Из воспоминаний Татьяны Барышниковой:
"Лидия Андреевна рассказала о своей очной ставке с Абакумовым, о том, что ей предложили в виде компенсации 100 тысяч рублей, а она требовала миллион. По словам Л. А. Руслановой, среди украшений, изъятых у неё, были уникальные изделия. В лагере она говорила, что стоимость шкатулки, где хранились эти ценности, составляла два миллиона. Шкатулка хранилась у старушки, которая когда-то была у Лидии Андреевны кем-то вроде экономки или домоправительницы. Это был, по словам Лидии Андреевны, очень верный и преданный ей человек. А так как Л. А. Русланова часто уезжала на гастроли, то все ценности она со спокойной душой держала у этой женщины. На Лубянке знали про богатство Лидии Андреевны и долго терзали её вопросами, где всё находится, т. к. при обыске драгоценности не нашли. Русланова долго сопротивлялась, но когда ей пригрозили, что арестуют всех её родных и тех, кто когда-либо служил в её доме, она не выдержала… Вот её слова: "Когда я представила, как будут мучить эту старуху и как она будет умирать в тюрьме, я не смогла взять такой грех на душу и своими руками написала ей записку о том, чтобы она отдала шкатулку". Эта фраза: "Я своими руками отдала бриллианты, отдала два миллиона!.." - не раз была услышана мною в Тайшете. А в Симферополе она мне сказала: "Какая я дура! Мне предложили сто тысяч рублей, а я стала торговаться. Тогда правительство запросило данные о моём среднемесячном заработке. Ему ответили - 25 тысяч. На что сильные мира сего заявили: "Куда ей столько! Да ещё от ста тысяч отказывается! Обойдётся! Так и осталась я на бобах!..""".
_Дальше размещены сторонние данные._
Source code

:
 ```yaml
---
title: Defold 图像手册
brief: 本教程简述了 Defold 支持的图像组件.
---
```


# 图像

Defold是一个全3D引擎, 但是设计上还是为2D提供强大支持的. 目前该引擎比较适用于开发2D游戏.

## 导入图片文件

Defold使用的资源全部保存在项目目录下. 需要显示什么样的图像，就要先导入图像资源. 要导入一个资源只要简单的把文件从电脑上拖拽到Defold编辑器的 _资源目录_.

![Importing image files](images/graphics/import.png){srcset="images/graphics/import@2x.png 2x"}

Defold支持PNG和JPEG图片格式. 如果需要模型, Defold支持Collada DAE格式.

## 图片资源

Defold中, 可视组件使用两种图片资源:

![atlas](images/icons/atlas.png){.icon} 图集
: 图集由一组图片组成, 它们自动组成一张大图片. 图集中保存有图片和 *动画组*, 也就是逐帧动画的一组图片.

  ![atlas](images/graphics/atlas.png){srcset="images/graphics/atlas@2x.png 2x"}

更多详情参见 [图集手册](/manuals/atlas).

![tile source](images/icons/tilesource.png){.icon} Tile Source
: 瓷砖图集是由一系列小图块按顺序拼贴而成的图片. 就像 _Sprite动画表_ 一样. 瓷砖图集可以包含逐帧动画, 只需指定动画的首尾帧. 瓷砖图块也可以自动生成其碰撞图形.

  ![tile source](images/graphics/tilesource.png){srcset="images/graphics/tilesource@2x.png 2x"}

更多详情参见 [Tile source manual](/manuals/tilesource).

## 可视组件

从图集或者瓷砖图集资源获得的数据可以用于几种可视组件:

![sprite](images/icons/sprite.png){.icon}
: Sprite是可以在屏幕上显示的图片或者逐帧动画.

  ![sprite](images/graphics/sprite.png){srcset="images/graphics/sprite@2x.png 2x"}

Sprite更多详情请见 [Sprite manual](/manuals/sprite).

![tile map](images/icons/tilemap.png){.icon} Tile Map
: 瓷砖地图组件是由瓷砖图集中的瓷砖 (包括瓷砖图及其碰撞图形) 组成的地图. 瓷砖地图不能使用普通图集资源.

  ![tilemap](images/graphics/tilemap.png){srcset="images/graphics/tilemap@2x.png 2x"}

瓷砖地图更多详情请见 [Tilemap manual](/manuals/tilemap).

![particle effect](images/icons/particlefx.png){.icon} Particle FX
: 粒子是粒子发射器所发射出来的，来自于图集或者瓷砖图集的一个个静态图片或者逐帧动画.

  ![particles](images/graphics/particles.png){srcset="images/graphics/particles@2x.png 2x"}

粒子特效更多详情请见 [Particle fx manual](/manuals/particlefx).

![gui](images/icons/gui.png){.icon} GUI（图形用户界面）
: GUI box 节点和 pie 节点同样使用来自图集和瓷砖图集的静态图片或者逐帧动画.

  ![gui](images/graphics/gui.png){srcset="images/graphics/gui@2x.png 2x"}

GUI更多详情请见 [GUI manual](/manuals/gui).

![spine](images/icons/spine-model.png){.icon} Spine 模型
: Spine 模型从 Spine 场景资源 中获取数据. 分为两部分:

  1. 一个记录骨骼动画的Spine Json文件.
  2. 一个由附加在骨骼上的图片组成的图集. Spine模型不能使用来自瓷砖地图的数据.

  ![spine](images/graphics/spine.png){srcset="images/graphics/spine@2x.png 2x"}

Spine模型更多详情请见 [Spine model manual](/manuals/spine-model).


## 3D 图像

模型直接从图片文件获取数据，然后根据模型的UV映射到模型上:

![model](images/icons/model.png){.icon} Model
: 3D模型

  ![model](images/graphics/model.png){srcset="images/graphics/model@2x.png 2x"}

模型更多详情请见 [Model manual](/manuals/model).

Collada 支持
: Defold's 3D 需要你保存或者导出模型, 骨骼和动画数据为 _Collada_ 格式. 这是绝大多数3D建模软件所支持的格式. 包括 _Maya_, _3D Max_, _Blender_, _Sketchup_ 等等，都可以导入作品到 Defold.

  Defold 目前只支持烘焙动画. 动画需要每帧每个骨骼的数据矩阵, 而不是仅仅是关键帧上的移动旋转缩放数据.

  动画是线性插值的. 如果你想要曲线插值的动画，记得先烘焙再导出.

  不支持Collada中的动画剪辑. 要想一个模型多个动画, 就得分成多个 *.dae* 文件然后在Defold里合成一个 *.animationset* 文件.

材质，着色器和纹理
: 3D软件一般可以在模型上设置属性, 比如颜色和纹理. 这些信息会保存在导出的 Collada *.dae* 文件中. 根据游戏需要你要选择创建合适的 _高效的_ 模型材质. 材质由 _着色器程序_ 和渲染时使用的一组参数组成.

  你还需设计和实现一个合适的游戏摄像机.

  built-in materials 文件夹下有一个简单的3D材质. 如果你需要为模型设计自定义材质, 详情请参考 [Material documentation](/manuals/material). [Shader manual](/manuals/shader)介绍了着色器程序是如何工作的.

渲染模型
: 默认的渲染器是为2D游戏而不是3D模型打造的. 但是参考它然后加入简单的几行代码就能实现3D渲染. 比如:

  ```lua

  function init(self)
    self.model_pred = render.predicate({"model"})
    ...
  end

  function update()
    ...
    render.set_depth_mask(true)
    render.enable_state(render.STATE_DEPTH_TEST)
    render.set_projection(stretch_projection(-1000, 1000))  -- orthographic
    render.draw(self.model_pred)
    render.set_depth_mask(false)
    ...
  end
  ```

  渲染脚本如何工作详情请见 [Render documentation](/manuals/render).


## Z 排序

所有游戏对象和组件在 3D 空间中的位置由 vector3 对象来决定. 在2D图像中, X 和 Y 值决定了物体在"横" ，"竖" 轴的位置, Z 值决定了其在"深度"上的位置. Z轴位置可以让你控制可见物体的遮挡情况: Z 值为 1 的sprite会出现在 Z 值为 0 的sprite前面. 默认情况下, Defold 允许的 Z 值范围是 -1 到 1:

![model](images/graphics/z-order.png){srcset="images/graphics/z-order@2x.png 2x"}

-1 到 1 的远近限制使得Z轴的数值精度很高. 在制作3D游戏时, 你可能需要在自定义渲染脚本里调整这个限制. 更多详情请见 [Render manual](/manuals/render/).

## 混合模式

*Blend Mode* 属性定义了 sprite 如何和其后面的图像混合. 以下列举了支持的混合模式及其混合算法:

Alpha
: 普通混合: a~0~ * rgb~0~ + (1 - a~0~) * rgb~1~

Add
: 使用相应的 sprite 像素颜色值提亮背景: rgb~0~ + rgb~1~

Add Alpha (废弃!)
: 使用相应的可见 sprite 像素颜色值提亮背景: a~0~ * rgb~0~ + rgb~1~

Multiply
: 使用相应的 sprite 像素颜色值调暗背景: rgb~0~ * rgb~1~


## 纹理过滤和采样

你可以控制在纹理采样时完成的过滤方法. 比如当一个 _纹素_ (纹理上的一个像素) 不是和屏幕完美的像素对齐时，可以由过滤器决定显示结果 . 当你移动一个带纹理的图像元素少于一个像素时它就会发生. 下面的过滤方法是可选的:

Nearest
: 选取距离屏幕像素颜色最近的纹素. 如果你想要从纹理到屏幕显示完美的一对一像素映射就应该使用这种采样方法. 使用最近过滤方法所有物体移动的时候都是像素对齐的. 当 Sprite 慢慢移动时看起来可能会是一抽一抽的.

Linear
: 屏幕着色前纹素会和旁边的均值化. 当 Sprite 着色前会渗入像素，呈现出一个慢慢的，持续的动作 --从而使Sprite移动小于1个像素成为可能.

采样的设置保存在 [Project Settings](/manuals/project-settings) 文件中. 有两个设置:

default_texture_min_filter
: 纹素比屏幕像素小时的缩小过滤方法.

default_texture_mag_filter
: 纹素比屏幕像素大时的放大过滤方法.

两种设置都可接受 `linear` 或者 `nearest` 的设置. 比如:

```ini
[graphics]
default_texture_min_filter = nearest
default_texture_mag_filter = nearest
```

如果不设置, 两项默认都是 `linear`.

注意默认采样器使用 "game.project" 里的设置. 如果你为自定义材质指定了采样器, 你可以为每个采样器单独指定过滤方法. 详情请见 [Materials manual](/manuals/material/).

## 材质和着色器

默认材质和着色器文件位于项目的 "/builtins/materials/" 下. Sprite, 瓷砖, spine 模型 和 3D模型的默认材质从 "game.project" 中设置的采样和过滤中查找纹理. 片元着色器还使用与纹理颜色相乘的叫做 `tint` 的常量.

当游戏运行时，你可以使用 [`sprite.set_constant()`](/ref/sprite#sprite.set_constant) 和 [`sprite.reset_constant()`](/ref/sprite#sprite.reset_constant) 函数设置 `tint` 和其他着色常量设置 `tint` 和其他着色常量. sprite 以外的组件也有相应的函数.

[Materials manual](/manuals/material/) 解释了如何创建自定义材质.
Итак, у Руслановой с Абакумовым была очная ставка. Генерала Абакумова арестовали 12 июля 1951 года. Судили в Ленинграде. Приговор зачитали 19 декабря 1954 года. И в тот же день расстреляли. Встреча Руслановой и Абакумова могла произойти либо до её освобождения и реабилитации, либо когда она уже была на свободе.
Причиной очной ставки, по всей вероятности, были изъятые у Руслановой людьми Абакумова бриллианты и другие драгоценные камни, а также коллекция картин.
Возможно, эта встреча произошла после августа 1953 года, когда Русланова приехала из Владимира в Москву и начала хлопотать о своей полной реабилитации и возвращении незаконно конфискованного. Картины нашли быстро. Они были переданы на хранение в Третьяковскую галерею. А вот камушки…
По всей вероятности, драгоценности не вернули потому, что их попросту не нашли. Или нашли в небольшом количестве. Потому и понадобилась очная ставка с бывшим министром МГБ. И только потом последовало предложение о компенсации в 100 тысяч рублей… В те годы это были большие деньги. Но почему бы не вернуть артистке драгоценности? Для государства - это сущий пустяк. Однако не вернули. Скорее всего, действительно нечего было возвращать. "Вещдоки" исчезли.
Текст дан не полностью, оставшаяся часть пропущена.